Nossa preocupação é que os projetos possuam alto grau de integridade ambiental e social, sem custos administrativos pesados. A elegibilidade está definida no Regulamento da Bolsa. Certamente haverá adições e modificações à medida que progredirmos. Mas vamos aceitar projetos do tipo MDL, sujeitos à verificação de terceiros e auditagem pela National Association of Securities Dealers (Nasd). Espero que o mercado reconheça a qualidade dos nossos projetos.

A bolsa poderá conceder créditos a projetos de seqüestro de carbono no Brasil. O senhor já fez contatos com os estados do Paraná, do Amapá e do Amazonas. Que projetos serão contemplados?

Como a CCX é um projeto piloto, gostaríamos de começar com modéstia. Mas queremos envolver um país representativo para provar o conceito global do mercado. O Brasil é um candidato natural por causa de sua importância, suas instituições estáveis e seu potencial florestal e de energias renováveis. A CCX poderia oferecer padrões e transparência para atrair investidores e projetos brasileiros.

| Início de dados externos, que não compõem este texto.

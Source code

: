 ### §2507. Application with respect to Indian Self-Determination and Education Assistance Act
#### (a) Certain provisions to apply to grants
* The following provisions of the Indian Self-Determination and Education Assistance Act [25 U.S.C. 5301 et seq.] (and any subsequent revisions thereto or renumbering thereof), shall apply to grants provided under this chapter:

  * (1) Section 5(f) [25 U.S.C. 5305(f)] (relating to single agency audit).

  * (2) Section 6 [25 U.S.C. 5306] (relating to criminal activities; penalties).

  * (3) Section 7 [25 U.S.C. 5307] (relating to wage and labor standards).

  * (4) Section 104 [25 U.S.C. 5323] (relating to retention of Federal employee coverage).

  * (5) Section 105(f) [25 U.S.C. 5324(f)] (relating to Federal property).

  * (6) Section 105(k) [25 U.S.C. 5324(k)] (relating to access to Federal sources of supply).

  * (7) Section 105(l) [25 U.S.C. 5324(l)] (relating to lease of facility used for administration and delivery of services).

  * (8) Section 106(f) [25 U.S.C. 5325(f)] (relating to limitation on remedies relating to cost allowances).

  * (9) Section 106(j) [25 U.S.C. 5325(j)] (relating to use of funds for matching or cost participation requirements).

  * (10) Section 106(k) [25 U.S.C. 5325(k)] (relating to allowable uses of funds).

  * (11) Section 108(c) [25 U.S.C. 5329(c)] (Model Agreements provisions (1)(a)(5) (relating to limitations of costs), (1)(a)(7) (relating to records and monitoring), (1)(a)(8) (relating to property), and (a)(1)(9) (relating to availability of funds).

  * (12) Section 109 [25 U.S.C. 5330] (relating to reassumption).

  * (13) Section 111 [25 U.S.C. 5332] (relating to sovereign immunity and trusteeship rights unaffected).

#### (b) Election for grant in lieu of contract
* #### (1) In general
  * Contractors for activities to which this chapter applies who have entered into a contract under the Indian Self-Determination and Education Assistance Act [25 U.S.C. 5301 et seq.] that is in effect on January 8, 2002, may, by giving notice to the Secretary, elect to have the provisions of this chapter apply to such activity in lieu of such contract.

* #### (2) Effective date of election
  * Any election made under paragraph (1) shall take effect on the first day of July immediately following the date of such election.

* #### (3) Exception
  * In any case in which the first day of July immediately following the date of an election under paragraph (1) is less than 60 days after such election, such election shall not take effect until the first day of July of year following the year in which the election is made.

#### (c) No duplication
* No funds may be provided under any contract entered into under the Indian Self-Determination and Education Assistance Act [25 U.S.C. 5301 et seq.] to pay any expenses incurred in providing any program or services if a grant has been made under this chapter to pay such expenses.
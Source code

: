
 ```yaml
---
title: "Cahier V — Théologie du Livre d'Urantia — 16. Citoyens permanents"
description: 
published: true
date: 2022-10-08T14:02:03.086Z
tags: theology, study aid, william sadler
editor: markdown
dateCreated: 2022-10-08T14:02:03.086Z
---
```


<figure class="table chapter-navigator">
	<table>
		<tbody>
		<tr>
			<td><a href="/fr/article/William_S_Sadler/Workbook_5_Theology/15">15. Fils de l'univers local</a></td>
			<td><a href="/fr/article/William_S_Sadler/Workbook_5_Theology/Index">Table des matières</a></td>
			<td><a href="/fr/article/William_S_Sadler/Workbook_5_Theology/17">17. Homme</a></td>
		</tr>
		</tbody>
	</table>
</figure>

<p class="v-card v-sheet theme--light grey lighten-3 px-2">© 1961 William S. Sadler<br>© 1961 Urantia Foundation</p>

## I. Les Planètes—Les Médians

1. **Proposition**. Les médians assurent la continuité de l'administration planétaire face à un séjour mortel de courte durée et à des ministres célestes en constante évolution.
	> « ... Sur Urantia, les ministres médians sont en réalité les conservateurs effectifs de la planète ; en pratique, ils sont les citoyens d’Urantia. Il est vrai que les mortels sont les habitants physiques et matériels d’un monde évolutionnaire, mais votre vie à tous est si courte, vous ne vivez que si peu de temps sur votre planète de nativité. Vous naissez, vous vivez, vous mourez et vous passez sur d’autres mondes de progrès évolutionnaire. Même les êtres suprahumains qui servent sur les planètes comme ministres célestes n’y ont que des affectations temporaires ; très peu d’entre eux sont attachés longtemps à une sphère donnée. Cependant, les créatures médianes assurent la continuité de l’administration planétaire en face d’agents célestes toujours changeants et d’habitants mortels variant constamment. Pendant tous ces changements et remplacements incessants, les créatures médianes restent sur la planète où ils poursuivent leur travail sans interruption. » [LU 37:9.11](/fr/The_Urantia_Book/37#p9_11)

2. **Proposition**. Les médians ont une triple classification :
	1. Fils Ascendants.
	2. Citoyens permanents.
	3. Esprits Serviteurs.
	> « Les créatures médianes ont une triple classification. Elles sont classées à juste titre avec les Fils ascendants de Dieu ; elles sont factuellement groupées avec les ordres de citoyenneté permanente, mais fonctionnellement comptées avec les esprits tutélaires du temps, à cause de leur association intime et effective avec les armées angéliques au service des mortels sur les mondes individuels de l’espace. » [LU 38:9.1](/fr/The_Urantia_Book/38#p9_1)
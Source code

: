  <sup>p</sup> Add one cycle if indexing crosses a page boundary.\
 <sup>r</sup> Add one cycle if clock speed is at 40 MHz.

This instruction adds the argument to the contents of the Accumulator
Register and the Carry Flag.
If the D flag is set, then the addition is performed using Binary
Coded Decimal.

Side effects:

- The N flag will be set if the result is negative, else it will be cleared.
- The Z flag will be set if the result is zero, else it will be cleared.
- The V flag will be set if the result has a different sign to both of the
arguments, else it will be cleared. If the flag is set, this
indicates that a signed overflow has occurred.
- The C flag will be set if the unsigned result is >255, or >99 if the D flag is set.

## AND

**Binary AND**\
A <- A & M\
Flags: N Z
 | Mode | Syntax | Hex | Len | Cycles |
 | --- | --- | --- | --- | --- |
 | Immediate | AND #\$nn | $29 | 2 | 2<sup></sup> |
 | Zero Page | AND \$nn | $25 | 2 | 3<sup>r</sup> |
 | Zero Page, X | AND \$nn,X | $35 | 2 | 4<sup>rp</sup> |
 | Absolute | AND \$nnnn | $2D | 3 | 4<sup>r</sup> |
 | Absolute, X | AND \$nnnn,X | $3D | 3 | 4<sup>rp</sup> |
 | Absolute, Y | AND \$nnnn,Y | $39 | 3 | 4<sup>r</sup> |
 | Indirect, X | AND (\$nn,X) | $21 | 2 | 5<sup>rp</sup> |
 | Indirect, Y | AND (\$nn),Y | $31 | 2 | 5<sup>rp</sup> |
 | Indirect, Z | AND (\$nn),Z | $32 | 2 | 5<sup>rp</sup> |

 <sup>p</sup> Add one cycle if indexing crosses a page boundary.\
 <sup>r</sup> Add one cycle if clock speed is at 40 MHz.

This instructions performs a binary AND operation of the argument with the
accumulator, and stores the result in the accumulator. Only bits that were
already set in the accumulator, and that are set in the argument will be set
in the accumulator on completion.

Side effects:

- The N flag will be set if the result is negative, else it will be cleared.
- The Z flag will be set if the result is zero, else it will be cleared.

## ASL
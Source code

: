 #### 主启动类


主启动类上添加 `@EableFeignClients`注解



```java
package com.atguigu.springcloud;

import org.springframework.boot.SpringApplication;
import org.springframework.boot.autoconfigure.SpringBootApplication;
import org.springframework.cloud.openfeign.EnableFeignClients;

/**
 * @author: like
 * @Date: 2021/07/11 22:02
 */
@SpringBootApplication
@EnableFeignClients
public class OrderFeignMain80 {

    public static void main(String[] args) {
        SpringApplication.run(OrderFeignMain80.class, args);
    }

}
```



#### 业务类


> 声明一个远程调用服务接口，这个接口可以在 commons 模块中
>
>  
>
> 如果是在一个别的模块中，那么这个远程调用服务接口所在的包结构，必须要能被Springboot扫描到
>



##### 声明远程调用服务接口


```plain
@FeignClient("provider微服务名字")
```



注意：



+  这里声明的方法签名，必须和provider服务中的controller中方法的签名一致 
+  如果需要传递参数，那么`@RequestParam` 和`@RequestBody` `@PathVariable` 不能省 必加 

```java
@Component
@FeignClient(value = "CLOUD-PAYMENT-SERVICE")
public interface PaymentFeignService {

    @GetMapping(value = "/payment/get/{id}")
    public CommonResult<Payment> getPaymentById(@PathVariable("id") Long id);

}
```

Mercados podem criar uma economia sustentável sem um empurrão do Estado?

Na história da evolução do mercado, o setor privado quase sempre lidera e depois é seguido pelo governo. Os primeiros critérios sobre o comércio de grãos, por exemplo, foram desenvolvidos pela Bolsa de Valores de Chicago em 1848, por um grupo de comerciantes que inspecionava sacos. Foram necessárias mais cinco décadas para o governo americano ratificar esses critérios. O trabalho da inovação depende dos empreendedores do setor privado. Os governos podem ajudar providenciando instituições eficientes e estáveis para que o espírito empreendedor e a inventividade humana floresçam.

Que novos mercados o senhor contempla?

Acho que o próximo será a água -- um recurso disputado em várias partes do mundo. Há muita ineficiência na entrega e no uso da água que pode ser corrigida por forças de mercado. Creio que também é possível usar instrumentos financeiros para proteger a biodiversidade.